Switching cloud

April 08, 2022

Taken from a comment on HackerNews:

Set up haproxy, nginx or similar as reverse proxy and carefully decide if you can handle retries on failed queries. If you want true zero-downtime migration there’s a challenge here in making sure you have a setup that lets you add and remove backends transparently. There are many ways of doing this of various complexity. I’ve tended to favour using dynamic dns updates for this; in this specific instance we used Hashicorp’s Consul to keep dns updated w/services. I’ve also used ngx_mruby for instances where I needed more complex backend selection (allows writing Ruby code to execute within nginx)
Set up a VPN (or more depending on your networking setup) between the locations so that the reverse proxy can reach backends in both/all locations, and so that the backends can reach databases both places.
Replicate the database to the new location.
Ensure your app has a mechanism for determining which database to use as the master. Just as for the reverse proxy we used Consul to select. All backends would switch on promoting a replica to master.
Ensure you have a fast method to promote a database replica to a master. You don’t want to be in a situation of having to fiddle with this. We had fully automated scripts to do the failover.
Ensure your app gracefully handles database failure of whatever it thinks the current master is. This is the trickiest bit in some cases, as you either need to make sure updates are idempotent, or you need to make sure updates during the switchover either reliably fail or reliably succeed. In the case I mentioned we were able to safely retry requests, but in many cases it’ll be safer to just punt on true zero downtime migration assuming your setup can handle promotion of the new master fast enough (in our case the promotion of the new Postgres master took literally a couple of seconds, during which any failing updates would just translate to some page loads being slow as they retried, but if we hadn’t been able to retry it’d have meant a few seconds downtime).

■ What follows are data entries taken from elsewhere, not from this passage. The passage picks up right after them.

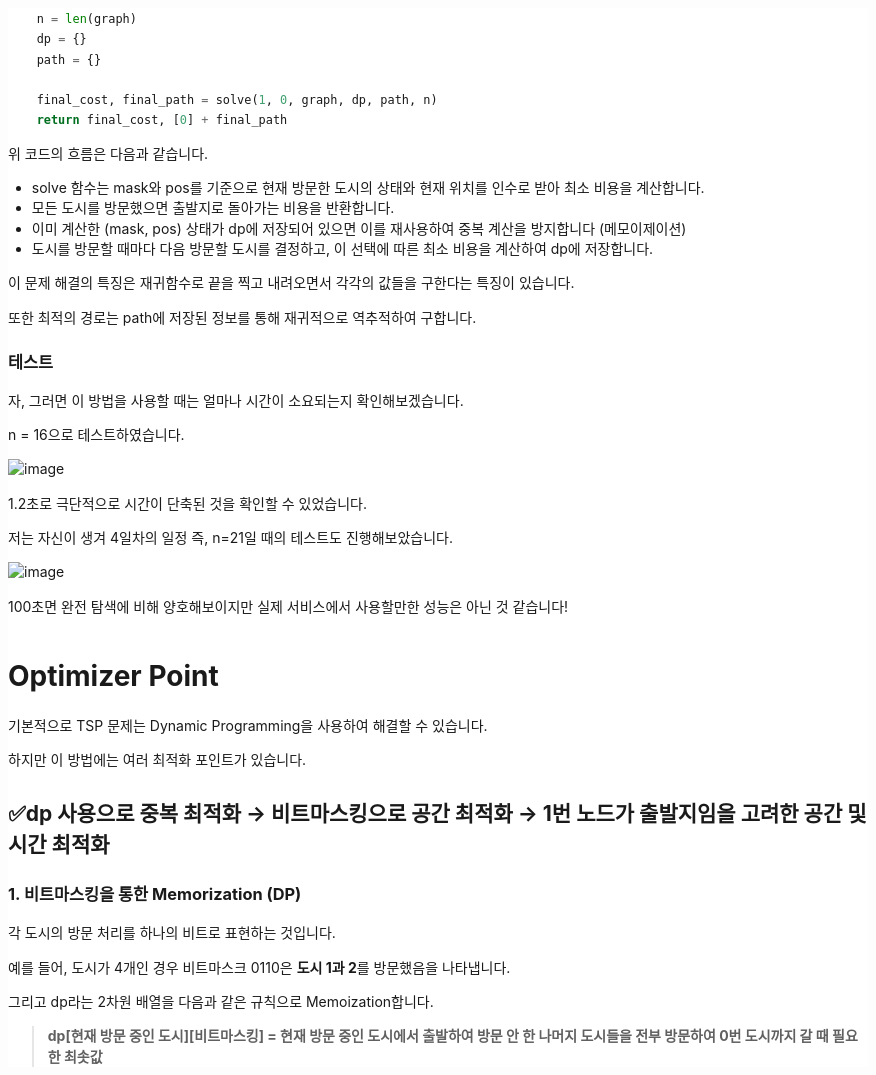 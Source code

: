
 ```python
    n = len(graph)
    dp = {}
    path = {}

    final_cost, final_path = solve(1, 0, graph, dp, path, n)
    return final_cost, [0] + final_path
```

위 코드의 흐름은 다음과 같습니다.

- solve 함수는 mask와 pos를 기준으로 현재 방문한 도시의 상태와 현재 위치를 인수로 받아 최소 비용을 계산합니다.
- 모든 도시를 방문했으면 출발지로 돌아가는 비용을 반환합니다.
- 이미 계산한 (mask, pos) 상태가 dp에 저장되어 있으면 이를 재사용하여 중복 계산을 방지합니다 (메모이제이션)
- 도시를 방문할 때마다 다음 방문할 도시를 결정하고, 이 선택에 따른 최소 비용을 계산하여 dp에 저장합니다.

이 문제 해결의 특징은 재귀함수로 끝을 찍고 내려오면서 각각의 값들을 구한다는 특징이 있습니다.

또한 최적의 경로는 path에 저장된 정보를 통해 재귀적으로 역추적하여 구합니다.

### 테스트

자, 그러면 이 방법을 사용할 때는 얼마나 시간이 소요되는지 확인해보겠습니다.

n = 16으로 테스트하였습니다.

<img width="699" alt="image" src="https://github.com/user-attachments/assets/b140692b-081c-4aa6-9947-c2af095d5997">


1.2초로 극단적으로 시간이 단축된 것을 확인할 수 있었습니다.

저는 자신이 생겨 4일차의 일정 즉, n=21일 때의 테스트도 진행해보았습니다.

<img width="704" alt="image" src="https://github.com/user-attachments/assets/20b41a79-d450-45fe-8469-31e47b9b0c8d">

100초면 완전 탐색에 비해 양호해보이지만 실제 서비스에서 사용할만한 성능은 아닌 것 같습니다!

# Optimizer Point

기본적으로 TSP 문제는 Dynamic Programming을 사용하여 해결할 수 있습니다.

하지만 이 방법에는 여러 최적화 포인트가 있습니다.

## **✅dp 사용으로 중복 최적화 → 비트마스킹으로 공간 최적화 → 1번 노드가 출발지임을 고려한 공간 및 시간 최적화**

### **1. 비트마스킹을 통한 Memorization (DP)**

각 도시의 방문 처리를 하나의 비트로 표현하는 것입니다.

예를 들어, 도시가 4개인 경우 비트마스크 0110은 **도시 1과 2**를 방문했음을 나타냅니다.

그리고 dp라는 2차원 배열을 다음과 같은 규칙으로 Memoization합니다.

> **dp[현재 방문 중인 도시][비트마스킹] = 현재 방문 중인 도시에서 출발하여 방문 안 한 나머지 도시들을 전부 방문하여 0번 도시까지 갈 때 필요한 최솟값**
>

Once you have the new environment running and capable of handling requests (but using the database in the old environment):

Reduce DNS record TTL.
Ensure the new backends are added to the reverse proxy. You should start seeing requests flow through the new backends and can verify error rates aren’t increasing. This should be quick to undo if you see errors.
Update DNS to add the new environment reverse proxy. You should start seeing requests hit the new reverse proxy, and some of it should flow through the new backends. Wait to see if any issues.
Promote the replica in the new location to master and verify everything still works. Ensure whatever replication you need from the new master works. You should now see all database requests hitting the new master.
Drain connections from the old backends (remove them from the pool, but leave them running until they’re not handling any requests). You should now have all traffic past the reverse proxy going via the new environment.
Update DNS to remove the old environment reverse proxy. Wait for all traffic to stop hitting the old reverse proxy.
When you’re confident everything is fine, you can disable the old environment and bring DNS TTL back up.

The precise sequencing is very much a question of preference - the point is you’re just switching over and testing change by change, and through most of them you can go a step back without too much trouble. I tend to prefer ensuring you do changes that are low effort to reverse first. Need to keep in mind that some changes (like DNS) can take some time to propagate.

EDIT: You’ll note most of this is basically to treat both sites as one large environment using a VPN to tie them together and ensure you have proper high availability. Once you do, the rest of the migration is basically just failing over.